You would go to a result folder, say 12345, and add connections to the connection file. python3 benchmark.py continue -r 12345 -g yes then reads files from folder 12345 and continue benchmarking the new (missing) connections.

Do not remove existing connections, since their results would not make any sense anymore. Use ``active`` instead.

Rerun benchmarks

python3 benchmark.py run -r 12345 -e yes reads files from folder 12345 containing result files, performs benchmarks again and generates evaluation cubes. It also performs benchmarks of missing queries. It can be restricted to specific queries or connections using -q and c resp. The example uses 12345/connections.config and 12345/queries.config as config files.

Rerun benchmarks for one query

python3 benchmark.py run -r 12345 -e yes -q 5 reads files from folder 12345``containing result files, performs benchmarks again and generates evaluation cubes.
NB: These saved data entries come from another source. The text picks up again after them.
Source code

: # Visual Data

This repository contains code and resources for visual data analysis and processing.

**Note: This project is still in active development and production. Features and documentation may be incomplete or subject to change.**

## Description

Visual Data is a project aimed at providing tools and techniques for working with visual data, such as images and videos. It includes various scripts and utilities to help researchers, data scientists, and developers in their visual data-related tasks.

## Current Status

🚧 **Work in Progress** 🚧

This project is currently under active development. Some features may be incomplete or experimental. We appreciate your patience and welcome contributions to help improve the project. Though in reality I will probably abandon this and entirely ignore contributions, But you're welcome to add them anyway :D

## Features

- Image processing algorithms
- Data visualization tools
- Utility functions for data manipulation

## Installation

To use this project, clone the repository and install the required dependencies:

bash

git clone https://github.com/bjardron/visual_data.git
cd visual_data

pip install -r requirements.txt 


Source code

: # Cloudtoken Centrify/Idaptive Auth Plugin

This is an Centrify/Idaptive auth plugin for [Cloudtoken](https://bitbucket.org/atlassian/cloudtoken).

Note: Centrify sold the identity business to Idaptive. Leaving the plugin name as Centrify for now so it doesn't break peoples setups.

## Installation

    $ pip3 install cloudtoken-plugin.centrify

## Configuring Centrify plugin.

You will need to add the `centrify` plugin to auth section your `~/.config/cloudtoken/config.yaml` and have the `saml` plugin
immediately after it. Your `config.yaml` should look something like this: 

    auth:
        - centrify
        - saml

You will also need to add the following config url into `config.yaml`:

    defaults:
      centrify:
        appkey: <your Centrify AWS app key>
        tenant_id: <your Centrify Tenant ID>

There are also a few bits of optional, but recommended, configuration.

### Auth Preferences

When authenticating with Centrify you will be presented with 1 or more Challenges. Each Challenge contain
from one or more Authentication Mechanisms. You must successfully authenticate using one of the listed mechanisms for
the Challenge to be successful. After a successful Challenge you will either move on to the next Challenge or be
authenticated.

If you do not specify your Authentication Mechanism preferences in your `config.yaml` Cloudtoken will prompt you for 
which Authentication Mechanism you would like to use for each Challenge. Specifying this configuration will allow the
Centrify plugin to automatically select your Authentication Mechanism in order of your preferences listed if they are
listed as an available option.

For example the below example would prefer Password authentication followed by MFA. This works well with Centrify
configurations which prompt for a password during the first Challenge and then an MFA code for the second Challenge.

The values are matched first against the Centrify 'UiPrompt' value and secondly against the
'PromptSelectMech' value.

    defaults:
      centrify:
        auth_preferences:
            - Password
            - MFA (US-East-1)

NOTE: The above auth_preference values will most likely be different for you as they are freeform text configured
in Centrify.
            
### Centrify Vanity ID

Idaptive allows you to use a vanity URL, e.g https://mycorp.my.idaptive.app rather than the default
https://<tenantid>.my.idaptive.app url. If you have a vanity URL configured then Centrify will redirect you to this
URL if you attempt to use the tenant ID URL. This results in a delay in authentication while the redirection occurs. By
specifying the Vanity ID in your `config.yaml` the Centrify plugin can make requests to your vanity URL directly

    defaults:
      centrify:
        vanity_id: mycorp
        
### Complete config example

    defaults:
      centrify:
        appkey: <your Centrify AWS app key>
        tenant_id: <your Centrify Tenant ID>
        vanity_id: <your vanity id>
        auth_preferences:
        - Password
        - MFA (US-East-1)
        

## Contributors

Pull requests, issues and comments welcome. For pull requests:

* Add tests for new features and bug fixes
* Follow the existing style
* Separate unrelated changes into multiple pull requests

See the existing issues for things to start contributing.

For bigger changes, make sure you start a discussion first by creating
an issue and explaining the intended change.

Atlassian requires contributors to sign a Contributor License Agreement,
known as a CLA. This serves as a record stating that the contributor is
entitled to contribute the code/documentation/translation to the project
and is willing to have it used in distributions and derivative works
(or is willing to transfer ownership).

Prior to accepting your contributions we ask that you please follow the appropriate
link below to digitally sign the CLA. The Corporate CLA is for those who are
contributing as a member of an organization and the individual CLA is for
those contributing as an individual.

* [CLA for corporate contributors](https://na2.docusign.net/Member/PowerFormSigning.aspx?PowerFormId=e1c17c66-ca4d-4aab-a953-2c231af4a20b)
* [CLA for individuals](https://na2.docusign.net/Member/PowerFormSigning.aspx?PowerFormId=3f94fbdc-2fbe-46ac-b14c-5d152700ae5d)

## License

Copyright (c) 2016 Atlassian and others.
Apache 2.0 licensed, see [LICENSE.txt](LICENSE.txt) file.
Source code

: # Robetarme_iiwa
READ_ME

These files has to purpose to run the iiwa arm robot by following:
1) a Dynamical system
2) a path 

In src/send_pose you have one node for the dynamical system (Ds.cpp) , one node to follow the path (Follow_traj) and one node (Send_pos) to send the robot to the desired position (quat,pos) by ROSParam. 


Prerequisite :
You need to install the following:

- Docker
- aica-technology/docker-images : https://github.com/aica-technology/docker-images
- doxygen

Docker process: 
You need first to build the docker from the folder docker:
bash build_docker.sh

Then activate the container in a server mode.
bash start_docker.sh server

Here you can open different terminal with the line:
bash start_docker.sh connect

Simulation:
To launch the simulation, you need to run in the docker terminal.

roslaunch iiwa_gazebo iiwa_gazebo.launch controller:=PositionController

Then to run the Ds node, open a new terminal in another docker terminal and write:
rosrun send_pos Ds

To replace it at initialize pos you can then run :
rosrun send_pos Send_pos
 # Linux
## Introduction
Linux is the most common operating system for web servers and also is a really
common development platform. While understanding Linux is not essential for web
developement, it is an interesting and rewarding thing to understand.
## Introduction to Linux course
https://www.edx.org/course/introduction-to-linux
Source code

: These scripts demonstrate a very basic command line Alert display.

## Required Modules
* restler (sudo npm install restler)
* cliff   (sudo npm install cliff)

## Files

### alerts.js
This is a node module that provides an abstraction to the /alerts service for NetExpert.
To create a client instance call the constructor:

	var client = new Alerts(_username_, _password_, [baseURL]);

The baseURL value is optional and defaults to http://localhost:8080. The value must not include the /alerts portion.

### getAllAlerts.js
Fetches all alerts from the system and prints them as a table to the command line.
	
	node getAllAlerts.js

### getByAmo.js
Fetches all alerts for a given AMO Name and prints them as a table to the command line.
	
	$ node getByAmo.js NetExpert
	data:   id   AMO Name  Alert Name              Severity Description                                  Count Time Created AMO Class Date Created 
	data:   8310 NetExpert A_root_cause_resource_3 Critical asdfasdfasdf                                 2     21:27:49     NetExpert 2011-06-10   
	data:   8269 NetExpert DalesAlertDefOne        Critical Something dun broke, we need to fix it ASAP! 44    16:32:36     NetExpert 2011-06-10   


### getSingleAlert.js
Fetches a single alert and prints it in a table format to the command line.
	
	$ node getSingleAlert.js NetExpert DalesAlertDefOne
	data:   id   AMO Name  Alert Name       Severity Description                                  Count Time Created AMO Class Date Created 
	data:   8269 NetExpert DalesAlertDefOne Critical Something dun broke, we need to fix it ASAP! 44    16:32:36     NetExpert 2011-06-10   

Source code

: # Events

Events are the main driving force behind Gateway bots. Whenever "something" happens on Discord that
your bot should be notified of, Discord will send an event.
The example uses ``12345/connections.config and 12345/queries.config as config files. In this example, query number 5 is benchmarked (again) in any case.

Rerun benchmarks for one connection

python3 benchmark.py run -r 12345 -g yes -c MySQL reads files from folder 12345``containing result files, performs benchmarks again and generates evaluation cubes. The example uses ``12345/connections.config and 12345/queries.config as config files. In this example, the connection named MySQL is benchmarked (again) in any case.